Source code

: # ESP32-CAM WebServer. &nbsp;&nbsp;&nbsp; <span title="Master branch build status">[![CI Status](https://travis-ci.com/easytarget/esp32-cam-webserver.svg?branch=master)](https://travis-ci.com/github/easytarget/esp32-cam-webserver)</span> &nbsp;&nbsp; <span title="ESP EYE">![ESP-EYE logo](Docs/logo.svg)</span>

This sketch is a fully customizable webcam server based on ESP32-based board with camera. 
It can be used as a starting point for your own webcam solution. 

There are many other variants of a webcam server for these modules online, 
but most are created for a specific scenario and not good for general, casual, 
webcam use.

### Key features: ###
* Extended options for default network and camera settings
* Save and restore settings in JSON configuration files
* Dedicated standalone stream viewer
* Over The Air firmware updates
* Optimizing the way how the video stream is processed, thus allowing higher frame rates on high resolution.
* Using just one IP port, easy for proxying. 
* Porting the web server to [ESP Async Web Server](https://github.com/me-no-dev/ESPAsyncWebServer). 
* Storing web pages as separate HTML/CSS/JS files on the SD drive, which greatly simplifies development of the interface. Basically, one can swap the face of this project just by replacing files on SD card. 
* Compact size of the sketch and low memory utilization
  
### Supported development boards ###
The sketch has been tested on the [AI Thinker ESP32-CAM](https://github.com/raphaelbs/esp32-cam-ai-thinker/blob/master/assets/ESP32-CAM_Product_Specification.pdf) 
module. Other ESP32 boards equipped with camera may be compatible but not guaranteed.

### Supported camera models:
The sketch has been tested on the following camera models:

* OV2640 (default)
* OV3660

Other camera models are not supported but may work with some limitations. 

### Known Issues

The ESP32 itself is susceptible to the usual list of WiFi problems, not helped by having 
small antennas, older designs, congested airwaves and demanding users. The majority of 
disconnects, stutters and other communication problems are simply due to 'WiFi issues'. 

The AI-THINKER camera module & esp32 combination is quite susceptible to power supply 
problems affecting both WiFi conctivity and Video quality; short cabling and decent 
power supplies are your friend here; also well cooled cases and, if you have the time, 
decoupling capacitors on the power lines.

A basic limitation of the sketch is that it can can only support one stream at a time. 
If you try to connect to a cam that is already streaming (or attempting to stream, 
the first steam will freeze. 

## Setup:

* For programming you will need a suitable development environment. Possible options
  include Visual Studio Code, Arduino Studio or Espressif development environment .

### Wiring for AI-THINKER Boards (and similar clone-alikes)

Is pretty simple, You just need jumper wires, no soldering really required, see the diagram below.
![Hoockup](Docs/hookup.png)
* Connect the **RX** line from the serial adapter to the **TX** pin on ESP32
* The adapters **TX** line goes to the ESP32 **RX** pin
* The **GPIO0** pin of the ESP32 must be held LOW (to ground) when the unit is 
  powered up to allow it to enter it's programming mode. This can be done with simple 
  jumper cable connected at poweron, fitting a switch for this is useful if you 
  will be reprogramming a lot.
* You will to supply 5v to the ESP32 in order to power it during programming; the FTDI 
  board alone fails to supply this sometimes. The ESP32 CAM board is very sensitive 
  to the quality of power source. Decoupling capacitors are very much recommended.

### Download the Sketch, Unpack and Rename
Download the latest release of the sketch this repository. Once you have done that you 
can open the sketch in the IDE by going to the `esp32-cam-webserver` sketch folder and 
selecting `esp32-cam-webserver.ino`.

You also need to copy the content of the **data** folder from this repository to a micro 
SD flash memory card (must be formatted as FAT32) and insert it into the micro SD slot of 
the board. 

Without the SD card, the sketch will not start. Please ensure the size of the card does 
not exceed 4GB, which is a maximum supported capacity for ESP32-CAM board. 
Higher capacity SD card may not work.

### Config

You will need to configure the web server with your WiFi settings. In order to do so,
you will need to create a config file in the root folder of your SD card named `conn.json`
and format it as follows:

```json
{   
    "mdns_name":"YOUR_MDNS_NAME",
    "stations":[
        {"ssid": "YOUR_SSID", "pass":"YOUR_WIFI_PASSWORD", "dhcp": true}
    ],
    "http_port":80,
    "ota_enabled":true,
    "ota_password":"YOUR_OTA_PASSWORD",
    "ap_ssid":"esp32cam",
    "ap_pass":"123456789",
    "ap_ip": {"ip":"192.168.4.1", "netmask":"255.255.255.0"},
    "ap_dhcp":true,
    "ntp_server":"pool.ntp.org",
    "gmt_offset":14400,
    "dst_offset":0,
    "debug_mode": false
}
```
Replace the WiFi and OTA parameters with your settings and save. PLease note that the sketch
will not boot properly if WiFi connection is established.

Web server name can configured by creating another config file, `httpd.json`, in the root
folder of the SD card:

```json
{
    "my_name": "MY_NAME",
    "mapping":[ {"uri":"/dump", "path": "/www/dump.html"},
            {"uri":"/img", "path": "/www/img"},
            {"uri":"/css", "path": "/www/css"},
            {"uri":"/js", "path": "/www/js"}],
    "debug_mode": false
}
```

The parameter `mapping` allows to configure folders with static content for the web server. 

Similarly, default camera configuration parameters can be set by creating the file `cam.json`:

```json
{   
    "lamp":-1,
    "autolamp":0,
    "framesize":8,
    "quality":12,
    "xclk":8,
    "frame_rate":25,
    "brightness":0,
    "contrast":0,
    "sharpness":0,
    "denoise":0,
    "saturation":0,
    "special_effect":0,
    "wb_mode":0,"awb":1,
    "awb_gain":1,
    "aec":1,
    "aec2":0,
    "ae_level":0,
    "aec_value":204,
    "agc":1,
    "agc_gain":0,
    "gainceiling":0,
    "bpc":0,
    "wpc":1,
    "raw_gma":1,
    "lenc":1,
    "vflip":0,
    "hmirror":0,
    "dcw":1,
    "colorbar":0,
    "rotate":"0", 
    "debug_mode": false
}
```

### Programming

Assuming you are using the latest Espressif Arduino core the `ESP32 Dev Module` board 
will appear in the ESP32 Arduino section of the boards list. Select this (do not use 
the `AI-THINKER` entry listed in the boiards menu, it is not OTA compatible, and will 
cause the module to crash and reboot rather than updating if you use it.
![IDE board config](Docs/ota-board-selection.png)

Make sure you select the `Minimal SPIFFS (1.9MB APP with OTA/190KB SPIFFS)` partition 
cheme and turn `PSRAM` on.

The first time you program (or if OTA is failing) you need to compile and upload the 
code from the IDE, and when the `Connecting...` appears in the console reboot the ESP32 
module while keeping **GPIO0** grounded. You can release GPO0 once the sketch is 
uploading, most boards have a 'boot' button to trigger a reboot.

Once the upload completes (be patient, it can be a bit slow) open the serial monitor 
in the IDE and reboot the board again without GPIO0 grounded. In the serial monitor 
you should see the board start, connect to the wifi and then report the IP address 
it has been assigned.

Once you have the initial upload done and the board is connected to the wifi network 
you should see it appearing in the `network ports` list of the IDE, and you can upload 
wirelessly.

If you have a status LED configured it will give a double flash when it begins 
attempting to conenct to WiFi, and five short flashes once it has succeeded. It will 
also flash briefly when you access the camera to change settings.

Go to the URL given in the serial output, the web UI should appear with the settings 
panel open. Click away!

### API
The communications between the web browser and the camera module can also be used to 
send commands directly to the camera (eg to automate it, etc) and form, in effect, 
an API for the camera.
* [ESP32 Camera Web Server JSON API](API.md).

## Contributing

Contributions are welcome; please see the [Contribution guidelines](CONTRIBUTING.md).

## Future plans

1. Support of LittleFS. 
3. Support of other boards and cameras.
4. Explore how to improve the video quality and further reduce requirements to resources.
******
# Work order
Count every line of the data above where "susceptible" appears, and give the total only.

# Result for this exercise
2